● **Problem**
Whenever an image turns up, omit it and return the remaining data exactly.

(Given information begins)

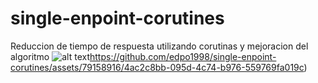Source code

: # single-enpoint-corutines
Reduccion de tiempo de respuesta utilizando corutinas y mejoracion del algoritmo
![alt text](https://github.com/edpo1998/single-enpoint-corutines/assets/79158916/4ac2c8bb-095d-4c74-b976-559769fa019c)https://github.com/edpo1998/single-enpoint-corutines/assets/79158916/4ac2c8bb-095d-4c74-b976-559769fa019c)
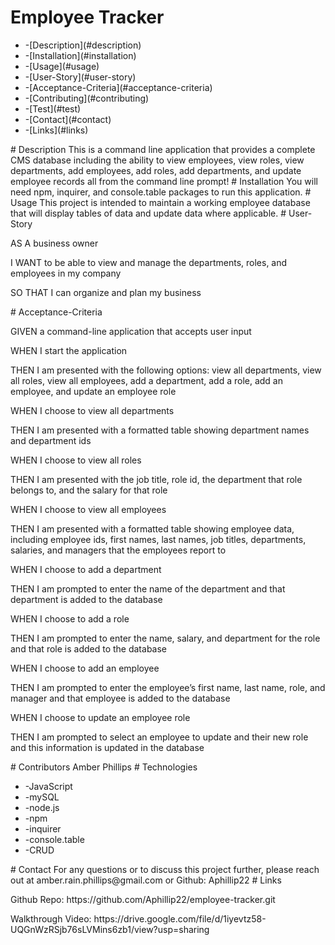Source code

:# Employee Tracker
<ul>
<li>-[Description](#description)</li>
<li>-[Installation](#installation)</li>
<li>-[Usage](#usage)</li>
<li>-[User-Story](#user-story)</li>
<li>-[Acceptance-Criteria](#acceptance-criteria)</li>
<li>-[Contributing](#contributing)</li>
<li>-[Test](#test)</li>
<li>-[Contact](#contact)</li>
<li>-[Links](#links)</li>
</ul>
  # Description
  This is a command line application that provides a complete CMS database including the ability to view employees, view roles, view departments, add employees, add roles, add departments, and update employee records all from the command line prompt! 
  # Installation
  You will need npm, inquirer, and console.table packages to run this application.
  # Usage
  This project is intended to maintain a working employee database that will display tables of data and update data where applicable.
  # User-Story
  <p>AS A business owner</p>
  <p>I WANT to be able to view and manage the departments, roles, and employees in my company</p>
  <p>SO THAT I can organize and plan my business</p>
  # Acceptance-Criteria
  <p>GIVEN a command-line application that accepts user input</p>
  <p>WHEN I start the application</p>
  <p>THEN I am presented with the following options: view all departments, view all roles, view all employees, add a department, add a role, add an employee, and update an employee role</p>
  <p>WHEN I choose to view all departments</p>
  <p>THEN I am presented with a formatted table showing department names and department ids</p>
  <p>WHEN I choose to view all roles</p>
  <p>THEN I am presented with the job title, role id, the department that role belongs to, and the salary for that role</p>
  <p>WHEN I choose to view all employees</p>
  <p>THEN I am presented with a formatted table showing employee data, including employee ids, first names, last names, job titles, departments, salaries, and managers that the employees report to</p>
  <p>WHEN I choose to add a department</p>
  <p>THEN I am prompted to enter the name of the department and that department is added to the database</p>
  <p>WHEN I choose to add a role</p>
  <p>THEN I am prompted to enter the name, salary, and department for the role and that role is added to the database</p>
  <p>WHEN I choose to add an employee</p>
  <p>THEN I am prompted to enter the employee’s first name, last name, role, and manager and that employee is added to the database</p>
  <p>WHEN I choose to update an employee role</p>
  <p>THEN I am prompted to select an employee to update and their new role and this information is updated in the database</p>
  # Contributors
  Amber Phillips
  # Technologies
  <ul>
  <li>-JavaScript</li>
  <li>-mySQL</li>
  <li>-node.js</li>
  <li>-npm</li>
  <li>-inquirer</li>
  <li>-console.table</li>
  <li>-CRUD</li>
  </ul>
  # Contact
  For any questions or to discuss this project further, please reach out at amber.rain.phillips@gmail.com or Github: Aphillip22
  # Links
  <p>Github Repo: https://github.com/Aphillip22/employee-tracker.git</p>
  <p>Walkthrough Video: https://drive.google.com/file/d/1iyevtz58-UQGnWzRSjb76sLVMins6zb1/view?usp=sharing</p>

(Given information ends)

● **Answer space**
Source code

: # single-enpoint-corutines
Reduccion de tiempo de respuesta utilizando corutinas y mejoracion del algoritmo
![alt text](https://github.com/edpo1998/single-enpoint-corutines/assets/79158916/4ac2c8bb-095d-4c74-b976-559769fa019c)https://github.com/edpo1998/single-enpoint-corutines/assets/79158916/4ac2c8bb-095d-4c74-b976-559769fa019c)
Source code

:# Employee Tracker
<ul>
<li>-[Description](#description)</li>
<li>-[Installation](#installation)</li>
<li>-[Usage](#usage)</li>
<li>-[User-Story](#user-story)</li>
<li>-[Acceptance-Criteria](#acceptance-criteria)</li>
<li>-[Contributing](#contributing)</li>
<li>-[Test](#test)</li>
<li>-[Contact](#contact)</li>
<li>-[Links](#links)</li>
</ul>
  # Description
  This is a command line application that provides a complete CMS database including the ability to view employees, view roles, view departments, add employees, add roles, add departments, and update employee records all from the command line prompt! 
  # Installation
  You will need npm, inquirer, and console.table packages to run this application.
  # Usage
  This project is intended to maintain a working employee database that will display tables of data and update data where applicable.
  # User-Story
  <p>AS A business owner</p>
  <p>I WANT to be able to view and manage the departments, roles, and employees in my company</p>
  <p>SO THAT I can organize and plan my business</p>
  # Acceptance-Criteria
  <p>GIVEN a command-line application that accepts user input</p>
  <p>WHEN I start the application</p>
  <p>THEN I am presented with the following options: view all departments, view all roles, view all employees, add a department, add a role, add an employee, and update an employee role</p>
  <p>WHEN I choose to view all departments</p>
  <p>THEN I am presented with a formatted table showing department names and department ids</p>
  <p>WHEN I choose to view all roles</p>
  <p>THEN I am presented with the job title, role id, the department that role belongs to, and the salary for that role</p>
  <p>WHEN I choose to view all employees</p>
  <p>THEN I am presented with a formatted table showing employee data, including employee ids, first names, last names, job titles, departments, salaries, and managers that the employees report to</p>
  <p>WHEN I choose to add a department</p>
  <p>THEN I am prompted to enter the name of the department and that department is added to the database</p>
  <p>WHEN I choose to add a role</p>
  <p>THEN I am prompted to enter the name, salary, and department for the role and that role is added to the database</p>
  <p>WHEN I choose to add an employee</p>
  <p>THEN I am prompted to enter the employee’s first name, last name, role, and manager and that employee is added to the database</p>
  <p>WHEN I choose to update an employee role</p>
  <p>THEN I am prompted to select an employee to update and their new role and this information is updated in the database</p>
  # Contributors
  Amber Phillips
  # Technologies
  <ul>
  <li>-JavaScript</li>
  <li>-mySQL</li>
  <li>-node.js</li>
  <li>-npm</li>
  <li>-inquirer</li>
  <li>-console.table</li>
  <li>-CRUD</li>
  </ul>
  # Contact
  For any questions or to discuss this project further, please reach out at amber.rain.phillips@gmail.com or Github: Aphillip22
  # Links
  <p>Github Repo: https://github.com/Aphillip22/employee-tracker.git</p>
  <p>Walkthrough Video: https://drive.google.com/file/d/1iyevtz58-UQGnWzRSjb76sLVMins6zb1/view?usp=sharing</p>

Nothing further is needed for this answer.